The FTC has maintained active scrutiny of reverse-payment settlements (so-called pay-for-delay agreements) since FTC v. Actavis (2013), in which the Supreme Court held that such settlements can violate antitrust law under a rule of reason analysis. With AI making invalidity arguments cheaper to construct, originators face more credible threats at lower cost to the generic challenger, potentially increasing the size of settlements or pushing more disputes through full trial. Both outcomes affect IP valuation.
Key Takeaways, Part II
AI-generated prior art is real, growing, and already appearing in pharmaceutical patent disputes. IP teams must expand freedom-to-operate searches to cover computational chemistry databases. Broad composition-of-matter claims covering AI-generated compound libraries face heightened rejection risk based on plausibility. Paragraph IV litigation economics are shifting as AI reduces the cost of building invalidity arguments.
Investment Strategy Note
Analysts pricing branded pharmaceutical assets should haircut patent life assumptions by 12-18 months in therapeutic areas where large AI-generated compound libraries exist, specifically CNS, oncology, and anti-infectives, where academic generative chemistry output is densest. Assets protected by method-of-treatment patents or formulation patents rather than solely composition-of-matter patents carry less exposure to AI prior art challenges.
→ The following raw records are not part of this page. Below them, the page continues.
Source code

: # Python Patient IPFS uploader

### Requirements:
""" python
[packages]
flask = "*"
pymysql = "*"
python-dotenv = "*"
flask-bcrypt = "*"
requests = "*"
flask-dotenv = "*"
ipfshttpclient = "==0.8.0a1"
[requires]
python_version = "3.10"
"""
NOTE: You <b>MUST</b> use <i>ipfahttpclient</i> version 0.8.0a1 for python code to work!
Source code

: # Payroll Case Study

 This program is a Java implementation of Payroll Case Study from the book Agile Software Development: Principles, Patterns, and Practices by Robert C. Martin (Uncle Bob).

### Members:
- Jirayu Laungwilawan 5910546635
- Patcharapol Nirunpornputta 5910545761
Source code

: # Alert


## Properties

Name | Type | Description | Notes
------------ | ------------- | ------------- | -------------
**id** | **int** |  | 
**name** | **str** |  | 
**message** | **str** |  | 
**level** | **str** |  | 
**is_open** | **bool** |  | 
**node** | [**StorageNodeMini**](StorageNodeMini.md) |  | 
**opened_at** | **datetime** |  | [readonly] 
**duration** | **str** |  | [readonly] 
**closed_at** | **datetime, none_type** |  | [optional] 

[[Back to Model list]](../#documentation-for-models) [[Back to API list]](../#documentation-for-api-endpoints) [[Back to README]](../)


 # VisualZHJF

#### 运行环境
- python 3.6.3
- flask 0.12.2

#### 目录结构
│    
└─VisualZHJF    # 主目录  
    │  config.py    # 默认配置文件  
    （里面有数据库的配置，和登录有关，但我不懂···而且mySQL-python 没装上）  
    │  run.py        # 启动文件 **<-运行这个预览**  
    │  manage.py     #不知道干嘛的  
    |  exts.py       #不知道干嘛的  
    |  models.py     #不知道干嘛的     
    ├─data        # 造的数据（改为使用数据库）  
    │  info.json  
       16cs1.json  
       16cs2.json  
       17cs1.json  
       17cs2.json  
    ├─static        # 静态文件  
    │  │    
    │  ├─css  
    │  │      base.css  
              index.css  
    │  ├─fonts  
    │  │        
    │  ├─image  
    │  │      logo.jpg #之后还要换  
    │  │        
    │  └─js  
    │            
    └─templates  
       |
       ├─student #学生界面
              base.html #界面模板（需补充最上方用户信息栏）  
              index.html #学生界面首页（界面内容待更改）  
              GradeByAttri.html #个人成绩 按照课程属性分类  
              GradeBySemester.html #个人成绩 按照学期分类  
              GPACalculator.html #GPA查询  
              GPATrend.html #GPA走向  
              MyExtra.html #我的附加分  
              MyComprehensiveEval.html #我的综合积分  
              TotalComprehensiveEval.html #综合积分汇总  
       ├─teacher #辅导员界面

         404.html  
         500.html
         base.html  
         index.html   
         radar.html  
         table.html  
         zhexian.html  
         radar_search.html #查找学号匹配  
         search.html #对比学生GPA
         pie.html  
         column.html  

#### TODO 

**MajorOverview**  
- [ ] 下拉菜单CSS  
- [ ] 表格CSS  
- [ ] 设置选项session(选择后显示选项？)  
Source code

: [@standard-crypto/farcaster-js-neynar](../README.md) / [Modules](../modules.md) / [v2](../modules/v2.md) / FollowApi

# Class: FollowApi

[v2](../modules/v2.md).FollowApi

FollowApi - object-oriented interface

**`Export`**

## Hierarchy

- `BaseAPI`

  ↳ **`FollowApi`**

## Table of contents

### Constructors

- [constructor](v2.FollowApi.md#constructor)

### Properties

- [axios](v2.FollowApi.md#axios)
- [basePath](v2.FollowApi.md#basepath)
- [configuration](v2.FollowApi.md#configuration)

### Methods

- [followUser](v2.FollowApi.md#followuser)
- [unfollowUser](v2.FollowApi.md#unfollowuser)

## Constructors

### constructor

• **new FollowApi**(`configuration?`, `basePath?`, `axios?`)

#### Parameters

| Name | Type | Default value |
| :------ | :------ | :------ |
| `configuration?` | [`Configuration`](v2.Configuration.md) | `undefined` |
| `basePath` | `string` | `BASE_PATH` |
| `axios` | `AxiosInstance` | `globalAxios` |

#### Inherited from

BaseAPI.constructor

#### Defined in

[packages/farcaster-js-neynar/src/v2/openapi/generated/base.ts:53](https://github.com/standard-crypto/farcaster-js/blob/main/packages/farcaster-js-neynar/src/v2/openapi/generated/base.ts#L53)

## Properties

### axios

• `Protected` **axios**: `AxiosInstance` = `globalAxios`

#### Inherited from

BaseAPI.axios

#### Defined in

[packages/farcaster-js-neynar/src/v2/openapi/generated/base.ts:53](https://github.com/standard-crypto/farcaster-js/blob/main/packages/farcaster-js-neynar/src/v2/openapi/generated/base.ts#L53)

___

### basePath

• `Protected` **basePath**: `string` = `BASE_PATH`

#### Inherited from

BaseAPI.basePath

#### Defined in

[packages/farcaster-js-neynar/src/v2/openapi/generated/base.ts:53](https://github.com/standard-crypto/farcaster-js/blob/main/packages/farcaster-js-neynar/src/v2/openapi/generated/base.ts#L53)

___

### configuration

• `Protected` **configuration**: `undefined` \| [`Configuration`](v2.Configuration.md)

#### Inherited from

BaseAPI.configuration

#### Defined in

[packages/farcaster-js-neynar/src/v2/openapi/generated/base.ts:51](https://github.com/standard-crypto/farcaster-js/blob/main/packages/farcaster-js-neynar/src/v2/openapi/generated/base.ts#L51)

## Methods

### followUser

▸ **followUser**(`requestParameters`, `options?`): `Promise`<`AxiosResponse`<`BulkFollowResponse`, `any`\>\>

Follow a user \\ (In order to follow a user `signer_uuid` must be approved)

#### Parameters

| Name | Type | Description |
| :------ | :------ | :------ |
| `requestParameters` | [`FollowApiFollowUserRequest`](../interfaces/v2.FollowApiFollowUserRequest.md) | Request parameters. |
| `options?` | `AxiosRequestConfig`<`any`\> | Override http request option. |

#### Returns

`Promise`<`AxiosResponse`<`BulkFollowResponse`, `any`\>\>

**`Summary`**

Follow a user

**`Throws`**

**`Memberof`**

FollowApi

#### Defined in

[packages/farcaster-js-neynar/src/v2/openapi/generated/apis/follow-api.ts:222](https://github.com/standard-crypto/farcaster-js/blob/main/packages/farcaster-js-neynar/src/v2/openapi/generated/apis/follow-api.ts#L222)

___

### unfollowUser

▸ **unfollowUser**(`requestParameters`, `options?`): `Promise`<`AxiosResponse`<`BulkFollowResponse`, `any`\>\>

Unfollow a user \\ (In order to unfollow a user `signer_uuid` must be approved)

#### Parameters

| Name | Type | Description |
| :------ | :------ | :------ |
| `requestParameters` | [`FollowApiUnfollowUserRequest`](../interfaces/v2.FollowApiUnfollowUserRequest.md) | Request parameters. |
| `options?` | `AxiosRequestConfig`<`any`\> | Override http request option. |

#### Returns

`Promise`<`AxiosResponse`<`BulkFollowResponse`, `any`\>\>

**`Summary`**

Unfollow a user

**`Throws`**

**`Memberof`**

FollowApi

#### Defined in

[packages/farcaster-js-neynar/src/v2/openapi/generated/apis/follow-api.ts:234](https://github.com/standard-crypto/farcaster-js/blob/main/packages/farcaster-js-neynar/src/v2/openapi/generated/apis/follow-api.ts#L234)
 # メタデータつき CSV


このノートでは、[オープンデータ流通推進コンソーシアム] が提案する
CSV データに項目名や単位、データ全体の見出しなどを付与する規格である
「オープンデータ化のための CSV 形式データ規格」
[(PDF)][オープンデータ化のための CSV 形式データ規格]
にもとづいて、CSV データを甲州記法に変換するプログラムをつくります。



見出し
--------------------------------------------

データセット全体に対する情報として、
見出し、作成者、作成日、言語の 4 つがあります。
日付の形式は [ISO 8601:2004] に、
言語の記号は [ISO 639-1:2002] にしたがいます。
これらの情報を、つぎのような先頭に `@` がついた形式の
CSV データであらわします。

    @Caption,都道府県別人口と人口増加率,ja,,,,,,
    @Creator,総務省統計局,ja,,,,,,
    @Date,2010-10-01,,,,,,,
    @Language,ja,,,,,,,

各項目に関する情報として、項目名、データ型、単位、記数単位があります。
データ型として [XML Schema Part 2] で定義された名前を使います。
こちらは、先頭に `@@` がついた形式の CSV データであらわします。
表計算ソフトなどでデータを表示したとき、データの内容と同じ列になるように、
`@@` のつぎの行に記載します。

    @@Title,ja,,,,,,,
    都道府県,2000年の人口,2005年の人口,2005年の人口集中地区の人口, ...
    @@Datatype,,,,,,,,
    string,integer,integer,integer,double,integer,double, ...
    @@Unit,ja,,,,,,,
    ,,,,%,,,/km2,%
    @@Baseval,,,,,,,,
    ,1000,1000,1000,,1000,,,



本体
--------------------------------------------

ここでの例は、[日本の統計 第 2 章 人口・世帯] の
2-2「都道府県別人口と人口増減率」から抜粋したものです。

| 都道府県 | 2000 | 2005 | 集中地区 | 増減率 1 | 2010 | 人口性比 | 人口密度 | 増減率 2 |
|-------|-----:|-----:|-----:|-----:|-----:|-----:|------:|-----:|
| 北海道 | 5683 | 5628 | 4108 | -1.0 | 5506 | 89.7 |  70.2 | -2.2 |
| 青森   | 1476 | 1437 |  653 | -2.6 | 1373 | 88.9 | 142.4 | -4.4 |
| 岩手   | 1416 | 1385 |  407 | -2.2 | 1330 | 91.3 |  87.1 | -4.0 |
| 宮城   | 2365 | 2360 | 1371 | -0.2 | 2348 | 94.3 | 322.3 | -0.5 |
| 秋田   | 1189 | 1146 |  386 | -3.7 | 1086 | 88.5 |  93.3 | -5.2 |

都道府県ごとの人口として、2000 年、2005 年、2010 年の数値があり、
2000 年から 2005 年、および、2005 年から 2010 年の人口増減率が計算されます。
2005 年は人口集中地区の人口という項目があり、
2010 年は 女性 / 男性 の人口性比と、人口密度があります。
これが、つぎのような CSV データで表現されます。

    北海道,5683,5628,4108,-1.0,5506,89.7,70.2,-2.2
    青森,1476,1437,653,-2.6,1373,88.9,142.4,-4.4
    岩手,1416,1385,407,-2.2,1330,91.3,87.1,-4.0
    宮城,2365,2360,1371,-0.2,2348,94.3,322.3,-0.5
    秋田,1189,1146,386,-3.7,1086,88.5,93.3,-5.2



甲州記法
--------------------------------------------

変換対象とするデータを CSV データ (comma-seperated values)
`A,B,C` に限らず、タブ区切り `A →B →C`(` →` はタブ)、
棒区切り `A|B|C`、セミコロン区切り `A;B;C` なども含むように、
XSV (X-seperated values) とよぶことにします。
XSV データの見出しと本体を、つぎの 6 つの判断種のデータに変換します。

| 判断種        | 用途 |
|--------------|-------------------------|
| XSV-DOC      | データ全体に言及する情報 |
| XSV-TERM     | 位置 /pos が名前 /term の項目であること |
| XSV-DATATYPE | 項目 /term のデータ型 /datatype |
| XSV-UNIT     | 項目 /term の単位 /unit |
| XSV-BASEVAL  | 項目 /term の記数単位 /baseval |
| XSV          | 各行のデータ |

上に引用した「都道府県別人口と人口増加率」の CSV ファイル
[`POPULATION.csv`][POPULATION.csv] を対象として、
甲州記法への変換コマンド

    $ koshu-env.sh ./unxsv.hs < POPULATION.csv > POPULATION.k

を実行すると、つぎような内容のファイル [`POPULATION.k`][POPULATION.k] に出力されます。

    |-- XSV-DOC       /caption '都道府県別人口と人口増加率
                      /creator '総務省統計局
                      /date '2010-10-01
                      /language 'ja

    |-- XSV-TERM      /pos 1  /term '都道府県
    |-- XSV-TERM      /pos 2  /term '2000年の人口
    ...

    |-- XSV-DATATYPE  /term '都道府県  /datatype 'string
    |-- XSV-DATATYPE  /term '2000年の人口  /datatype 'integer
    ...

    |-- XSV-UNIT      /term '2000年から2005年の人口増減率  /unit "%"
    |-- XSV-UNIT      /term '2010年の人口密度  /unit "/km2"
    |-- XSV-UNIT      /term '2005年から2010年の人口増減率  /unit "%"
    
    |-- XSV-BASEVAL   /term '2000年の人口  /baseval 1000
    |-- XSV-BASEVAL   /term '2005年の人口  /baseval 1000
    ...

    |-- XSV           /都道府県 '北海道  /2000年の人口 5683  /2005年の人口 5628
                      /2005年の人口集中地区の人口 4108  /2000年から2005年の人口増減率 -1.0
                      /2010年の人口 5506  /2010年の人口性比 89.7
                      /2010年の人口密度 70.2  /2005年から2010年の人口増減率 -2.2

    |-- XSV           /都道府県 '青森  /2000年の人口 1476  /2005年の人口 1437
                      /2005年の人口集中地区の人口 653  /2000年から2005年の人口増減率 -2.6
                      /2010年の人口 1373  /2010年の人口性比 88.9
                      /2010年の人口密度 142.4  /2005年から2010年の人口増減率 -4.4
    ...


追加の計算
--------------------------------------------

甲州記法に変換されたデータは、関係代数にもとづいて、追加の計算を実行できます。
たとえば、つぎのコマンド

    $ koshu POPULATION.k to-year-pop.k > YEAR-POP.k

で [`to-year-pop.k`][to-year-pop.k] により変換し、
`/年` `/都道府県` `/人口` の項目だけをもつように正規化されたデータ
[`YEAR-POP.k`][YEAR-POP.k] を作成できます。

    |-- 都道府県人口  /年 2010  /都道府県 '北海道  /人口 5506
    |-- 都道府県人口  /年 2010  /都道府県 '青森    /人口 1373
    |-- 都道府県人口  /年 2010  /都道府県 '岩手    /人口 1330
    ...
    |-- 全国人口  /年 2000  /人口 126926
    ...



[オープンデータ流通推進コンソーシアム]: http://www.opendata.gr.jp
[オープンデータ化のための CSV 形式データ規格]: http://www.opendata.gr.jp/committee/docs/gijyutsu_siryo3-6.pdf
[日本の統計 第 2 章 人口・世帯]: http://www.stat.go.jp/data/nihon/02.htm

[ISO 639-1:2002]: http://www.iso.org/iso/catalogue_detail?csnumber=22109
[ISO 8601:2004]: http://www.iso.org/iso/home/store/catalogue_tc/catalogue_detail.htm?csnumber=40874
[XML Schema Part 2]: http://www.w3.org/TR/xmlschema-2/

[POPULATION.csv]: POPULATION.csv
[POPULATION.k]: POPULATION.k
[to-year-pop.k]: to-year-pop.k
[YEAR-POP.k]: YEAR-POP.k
Part III: Inventorship, the USPTO, and the Human Contribution Requirement
The Legal Standard: What ‘Significant Contribution’ Actually Means
The USPTO position on AI inventorship is unambiguous: AI cannot be named as an inventor. The Thaler v. Vidal case (Federal Circuit, 2022) resolved the question at the appellate level. Stephen Thaler filed patent applications listing his AI system DABUS as the sole inventor. The Federal Circuit affirmed the district court’s ruling that the Patent Act’s reference to ‘individuals’ in the inventorship provisions requires human inventors. The Supreme Court declined to hear the case, leaving the Federal Circuit’s holding intact.
The more nuanced operational question is what level of human contribution satisfies the ‘significant contribution’ standard articulated in Pannu v. Iolab Corp. (Federal Circuit, 1998). Under Pannu, an inventor must contribute to the conception of at least one claim in the patent. Conception is the mental formulation of a complete and operative invention. An employee who merely follows instructions, or whose contribution was fully directed by another person, is not a proper inventor.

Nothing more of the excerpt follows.